Mojeek Updates, January 2023

Here’s a rundown of what’s changed or new on Mojeek since our November update.

Crawling/Servers

During this period we crossed the 6.5bn page mark - on 7th January, another big index milestone. Over the holidays we switched on 80 new servers, meaning both that MojeekBot has a considerable amount more infrastructure to crawl with, and the general Mojeek stack is beefier than before.

We have also recently updated our adult page detector and this has now found its way around the majority of our index. This piece of work is pivotal to the implementation of a safesearch feature, which is coming soon. On top of this we’ve amended crawl behaviour in a bunch of different ways in order to improve our coverage of larger sites.

Results

  • We made multiple tweaks to our algorithm, improving result relevancy even further.
  • Some over-stemming issues have been identified and fixed.
  • We’ve worked to improve snippet lengths when a longer snippet is requested.

Web Content

If you’ve ever had someone ask you Why Mojeek? and you’ve wanted a link to send them, we’ve recently added in a page which answers the question Why is Mojeek Different? This covers the index, speed, and a fair few other aspects of what we do and why. It might even be useful/interesting for people in this forum, who knows?

Mojeek Focus

  • We’ve removed the link from the homepage to Focus, so if you are enjoying using the tool, please spread the word!
  • We’ve rejigged how the Focus Dashboard looks, moving the Templates section to the bottom of the UI. This move is to allow for the adding of even more Templates; if you have a useful Focus that you’d like to tell us about, or you have a great idea you’ve not put into practice, please let us know.
  • The Focus Support Page now has more links through to useful resources, possibly saving you a few clicks.

News

  • We had a request to lengthen the titles in the Mojeek News Search so there is now more context given within a headline before it becomes an ellipsis.

Language and Location

  • As mentioned before, we added Portuguese and Polish into the languages that Mojeek is searchable in, but we hadn’t handled highlighting some of the accented characters used in these two languages in snippets. This has now been fixed :portugal: :poland:
  • The Precise Location process, which uses browser coordinates in order to improve search relevancy, has been updated. It goes without saying but this process is as privacy respecting as it always was, but now it should be more accurate.

Quickboxes

  • The calculator previously had a problem with parentheses, and so calculations such as 5*(2+5) wouldn’t register as such; this has now been fixed.
  • We’ve added Bunq bank into our quickboxes. We take care in ensuring that trusted sources are escalated above others when it comes to banking in order to give people more financial security when using Mojeek.
  • When using the conversions quickbox to change one unit of measurement to another, the values you input into a query are now pulled through. You can now search 9 feet to inches for example, and have the result presented to you.

Preferences

  • We reviewed Preferences and rearranged the order of things in order to make it more navigable.
5 Likes

wow, lots of significant updates in this update

80 new servers? holy cow!

may i ask what the crawl rate was prior, and what it is expected to be since?

1 Like

I was beginning to wonder why I was getting so many adult content websites for fairly innocuous search terms recently.

1 Like

Now I can search for donkey videos on the BBC.

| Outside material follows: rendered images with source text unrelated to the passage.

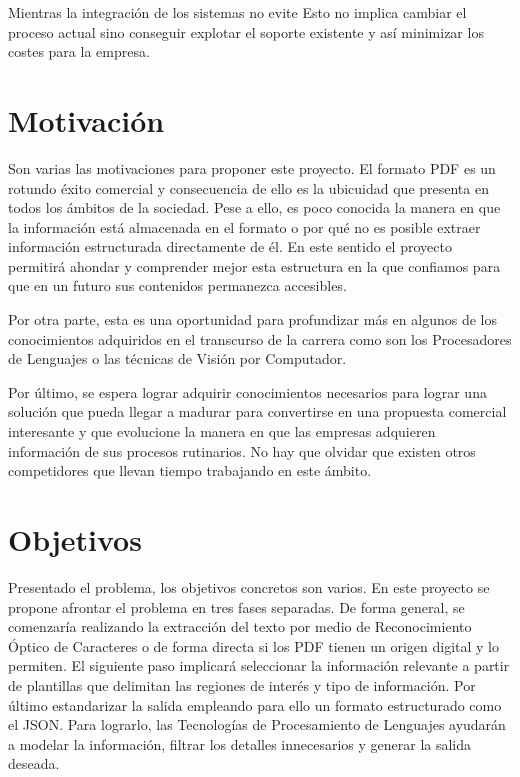 Mientras la integración de los sistemas no evite Esto no implica cambiar el proceso actual sino conseguir explotar el soporte existente y así minimizar los costes para la empresa. 


\section{Motivación}

Son varias las motivaciones para proponer este proyecto. El formato PDF es un rotundo éxito comercial y consecuencia de ello es la ubicuidad que presenta en todos los ámbitos de la sociedad. Pese a ello, es poco conocida la manera en que la información está almacenada en el formato o por qué no es posible extraer información estructurada directamente de él. En este sentido el proyecto permitirá ahondar y comprender mejor esta estructura en la que confiamos para que en un futuro sus contenidos permanezca accesibles.

Por otra parte, esta es una oportunidad para profundizar más en algunos de los conocimientos adquiridos en el transcurso de la carrera como son los Procesadores de Lenguajes o las técnicas de Visión por Computador.

Por último, se espera lograr adquirir conocimientos necesarios para lograr una solución que pueda llegar a madurar para convertirse en una propuesta comercial interesante y que evolucione la manera en que las empresas adquieren información de sus procesos rutinarios. No hay que olvidar que existen otros competidores que llevan tiempo trabajando en este ámbito.

\section{Objetivos} 

Presentado el problema, los objetivos concretos son varios. En este proyecto se propone afrontar el problema en tres fases separadas. De forma general, se comenzaría realizando la extracción del texto por medio de Reconocimiento Óptico de Caracteres o de forma directa si los PDF tienen un origen digital y lo permiten. El siguiente paso implicará seleccionar la información relevante a partir de plantillas que delimitan las regiones de interés y tipo de información. Por último estandarizar la salida empleando para ello un formato estructurado como el JSON. Para lograrlo, las Tecnologías de Procesamiento de Lenguajes ayudarán a modelar la información, filtrar los detalles innecesarios y generar la salida deseada.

You have a duplicate line in the new about page:

This, along with our own search technology, means Mojeek returns search results for the majority of queries in less than 300ms


It looks like the status page has the option for an RSS feed. Have you considered enabling the feed?

1 Like

But of course! Crawl rate varies depending upon what improvements we’re testing and the capacity of the index. It’s usually around the 25m a day. We could easily crawl much more, but it’s set up so that crawling never gets too far in front of indexing. Out of these 80 new servers, 61 are in as search nodes, which is a 24% increase and so will be roughly an extra 6m a day. More importantly, this increases the overall maximum index size, relieving the other servers and enabling them to prioritise updating already indexed pages.

These two things are actually unrelated, we’ve noticed it too and are working to try and reduce it. Safesearch will help, but if you’re able to use the feedback to report when you see adult sites for innocuous searches, it would be of great assistance!

1 Like

It’s fixed but not yet deployed, thanks for pointing it out though :pray:

This is actually already enabled :smiley:

1 Like